A new report out today reveals that in just seven years time, less than a third of 25-34 year olds will be living in their own home, that's half the number of owner-occupiers in 1993.
The report by the Intermediary Mortgage Lenders Association claims Britain's reputation as a nation of homeowners is coming to an end - and that a generation of would-be first time buyers are stuck in rented accommodation.
In 2001 69% of people owned their home - that's now fallen to 64% - the first fall in owner-occupiers in a century.
While short-term measures such as the Funding for Lending Scheme (FLS) and Help to Buy have been introduced to promote economic growth, the report is still calling for urgent dialogue between government and industry on rebalancing the housing and mortgage markets.
Help to Buy consists of two elements, an "equity loan" scheme and the mortgage guarantee.

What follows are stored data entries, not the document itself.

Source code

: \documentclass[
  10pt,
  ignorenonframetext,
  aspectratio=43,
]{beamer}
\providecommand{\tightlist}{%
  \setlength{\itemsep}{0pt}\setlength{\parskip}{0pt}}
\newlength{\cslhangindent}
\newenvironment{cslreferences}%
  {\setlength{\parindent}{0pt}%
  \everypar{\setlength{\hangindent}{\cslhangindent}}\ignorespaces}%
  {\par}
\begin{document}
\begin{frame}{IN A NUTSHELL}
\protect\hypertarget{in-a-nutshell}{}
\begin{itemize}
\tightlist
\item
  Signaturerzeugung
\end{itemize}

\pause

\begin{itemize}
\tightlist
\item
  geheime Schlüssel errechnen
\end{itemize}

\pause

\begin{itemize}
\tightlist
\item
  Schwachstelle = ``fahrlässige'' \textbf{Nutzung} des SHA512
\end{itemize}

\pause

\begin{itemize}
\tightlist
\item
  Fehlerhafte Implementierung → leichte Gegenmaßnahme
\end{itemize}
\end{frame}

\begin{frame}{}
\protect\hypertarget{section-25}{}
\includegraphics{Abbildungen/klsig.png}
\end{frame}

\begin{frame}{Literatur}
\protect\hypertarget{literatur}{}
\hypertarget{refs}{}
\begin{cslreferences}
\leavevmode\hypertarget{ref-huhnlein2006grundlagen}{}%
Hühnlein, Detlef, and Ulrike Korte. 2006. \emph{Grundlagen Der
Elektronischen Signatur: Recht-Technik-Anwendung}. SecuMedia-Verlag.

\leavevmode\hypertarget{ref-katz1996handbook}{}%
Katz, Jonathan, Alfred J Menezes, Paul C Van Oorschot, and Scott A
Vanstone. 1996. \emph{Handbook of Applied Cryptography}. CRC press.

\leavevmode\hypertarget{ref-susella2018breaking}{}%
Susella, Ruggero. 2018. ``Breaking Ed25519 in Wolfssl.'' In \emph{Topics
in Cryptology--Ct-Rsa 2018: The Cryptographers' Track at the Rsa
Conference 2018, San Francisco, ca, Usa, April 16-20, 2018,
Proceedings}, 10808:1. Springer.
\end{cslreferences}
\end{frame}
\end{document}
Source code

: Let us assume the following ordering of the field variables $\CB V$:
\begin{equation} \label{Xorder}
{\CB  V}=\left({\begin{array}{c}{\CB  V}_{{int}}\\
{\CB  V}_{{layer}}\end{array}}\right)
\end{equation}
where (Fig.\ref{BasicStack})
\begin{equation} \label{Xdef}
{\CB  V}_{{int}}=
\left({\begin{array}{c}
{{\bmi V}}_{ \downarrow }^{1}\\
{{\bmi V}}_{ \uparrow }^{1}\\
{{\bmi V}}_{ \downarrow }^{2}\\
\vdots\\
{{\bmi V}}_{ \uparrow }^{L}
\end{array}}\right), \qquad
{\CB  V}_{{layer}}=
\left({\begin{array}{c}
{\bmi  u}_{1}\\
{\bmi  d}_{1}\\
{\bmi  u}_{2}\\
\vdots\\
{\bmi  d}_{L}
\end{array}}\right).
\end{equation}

Under the equity loan new or existing homeowners will need to raise a deposit of 5% of the value of the property they want to buy, but can borrow up to a further 20% from the Government on an interest-free basis. The biggest loan available will be £120,000.
The mortgage guarantee element will be available for all types of housing stock worth up to £600,000 from January. The Government will guarantee up to 15% of a mortgage, allowing people with 5% deposits access to lending.
George Osborne risks skewing the housing market at a huge cost to the Treasury with plans to boost home ownership through mortgage guarantees, a powerful committee of MPs has warned.
The Treasury committee warned the Chancellor's Help to Buy scheme is "very much work in progress" and may propel the Government as an active player in the market with a financial interest in maintaining house prices.
MPs warned a lenders fee structure the Government intends to put in place to cover the scheme's costs will be "extremely difficult" to price in a way that "sharply curtails Exchequer risk".